Work task:
What is needed here is an exact transcription of all the entries.

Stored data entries
----

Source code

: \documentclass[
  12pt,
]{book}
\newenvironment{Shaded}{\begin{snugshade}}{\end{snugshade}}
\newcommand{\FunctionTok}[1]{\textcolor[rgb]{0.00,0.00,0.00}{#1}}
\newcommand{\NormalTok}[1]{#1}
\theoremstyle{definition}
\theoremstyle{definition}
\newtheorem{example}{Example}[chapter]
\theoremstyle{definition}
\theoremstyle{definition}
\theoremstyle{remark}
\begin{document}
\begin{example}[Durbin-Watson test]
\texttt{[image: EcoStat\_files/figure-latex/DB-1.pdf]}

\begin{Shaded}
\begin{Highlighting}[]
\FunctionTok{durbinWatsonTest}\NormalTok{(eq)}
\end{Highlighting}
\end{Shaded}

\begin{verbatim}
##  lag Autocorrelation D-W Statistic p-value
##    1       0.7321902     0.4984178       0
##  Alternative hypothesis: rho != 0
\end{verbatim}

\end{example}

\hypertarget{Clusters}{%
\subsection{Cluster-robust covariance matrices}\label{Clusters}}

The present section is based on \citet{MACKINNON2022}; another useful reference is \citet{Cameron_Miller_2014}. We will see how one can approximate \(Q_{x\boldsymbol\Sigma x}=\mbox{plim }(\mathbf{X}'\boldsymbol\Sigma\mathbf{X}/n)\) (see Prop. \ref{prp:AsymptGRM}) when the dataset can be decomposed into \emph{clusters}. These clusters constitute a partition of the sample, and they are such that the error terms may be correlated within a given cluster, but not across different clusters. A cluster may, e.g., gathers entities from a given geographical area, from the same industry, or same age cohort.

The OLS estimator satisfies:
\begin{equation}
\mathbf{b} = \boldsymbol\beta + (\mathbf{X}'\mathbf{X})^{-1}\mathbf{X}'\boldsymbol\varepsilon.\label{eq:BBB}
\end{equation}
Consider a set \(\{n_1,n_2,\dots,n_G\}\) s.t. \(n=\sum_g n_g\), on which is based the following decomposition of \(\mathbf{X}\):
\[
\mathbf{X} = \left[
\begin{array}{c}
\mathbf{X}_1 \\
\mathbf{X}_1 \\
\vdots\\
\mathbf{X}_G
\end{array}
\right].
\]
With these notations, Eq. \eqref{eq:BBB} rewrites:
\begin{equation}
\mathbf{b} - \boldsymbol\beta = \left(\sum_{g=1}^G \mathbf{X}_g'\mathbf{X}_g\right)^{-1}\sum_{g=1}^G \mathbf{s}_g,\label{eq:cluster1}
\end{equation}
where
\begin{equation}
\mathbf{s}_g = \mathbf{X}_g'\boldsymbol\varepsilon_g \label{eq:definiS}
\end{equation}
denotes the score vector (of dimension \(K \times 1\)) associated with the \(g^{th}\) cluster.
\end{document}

----

Response to the task:
Source code

: \documentclass[
  12pt,
]{book}
\newenvironment{Shaded}{\begin{snugshade}}{\end{snugshade}}
\newcommand{\FunctionTok}[1]{\textcolor[rgb]{0.00,0.00,0.00}{#1}}
\newcommand{\NormalTok}[1]{#1}
\theoremstyle{definition}
\theoremstyle{definition}
\newtheorem{example}{Example}[chapter]
\theoremstyle{definition}
\theoremstyle{definition}
\theoremstyle{remark}
\begin{document}
\begin{example}[Durbin-Watson test]
\texttt{[image: EcoStat\_files/figure-latex/DB-1.pdf]}

\begin{Shaded}
\begin{Highlighting}[]
\FunctionTok{durbinWatsonTest}\NormalTok{(eq)}
\end{Highlighting}
\end{Shaded}

\begin{verbatim}
##  lag Autocorrelation D-W Statistic p-value
##    1       0.7321902     0.4984178       0
##  Alternative hypothesis: rho != 0
\end{verbatim}

\end{example}

\hypertarget{Clusters}{%
\subsection{Cluster-robust covariance matrices}\label{Clusters}}

The present section is based on \citet{MACKINNON2022}; another useful reference is \citet{Cameron_Miller_2014}. We will see how one can approximate \(Q_{x\boldsymbol\Sigma x}=\mbox{plim }(\mathbf{X}'\boldsymbol\Sigma\mathbf{X}/n)\) (see Prop. \ref{prp:AsymptGRM}) when the dataset can be decomposed into \emph{clusters}. These clusters constitute a partition of the sample, and they are such that the error terms may be correlated within a given cluster, but not across different clusters. A cluster may, e.g., gathers entities from a given geographical area, from the same industry, or same age cohort.

The OLS estimator satisfies:
\begin{equation}
\mathbf{b} = \boldsymbol\beta + (\mathbf{X}'\mathbf{X})^{-1}\mathbf{X}'\boldsymbol\varepsilon.\label{eq:BBB}
\end{equation}
Consider a set \(\{n_1,n_2,\dots,n_G\}\) s.t. \(n=\sum_g n_g\), on which is based the following decomposition of \(\mathbf{X}\):
\[
\mathbf{X} = \left[
\begin{array}{c}
\mathbf{X}_1 \\
\mathbf{X}_1 \\
\vdots\\
\mathbf{X}_G
\end{array}
\right].
\]
With these notations, Eq. \eqref{eq:BBB} rewrites:
\begin{equation}
\mathbf{b} - \boldsymbol\beta = \left(\sum_{g=1}^G \mathbf{X}_g'\mathbf{X}_g\right)^{-1}\sum_{g=1}^G \mathbf{s}_g,\label{eq:cluster1}
\end{equation}
where
\begin{equation}
\mathbf{s}_g = \mathbf{X}_g'\boldsymbol\varepsilon_g \label{eq:definiS}
\end{equation}
denotes the score vector (of dimension \(K \times 1\)) associated with the \(g^{th}\) cluster.
\end{document}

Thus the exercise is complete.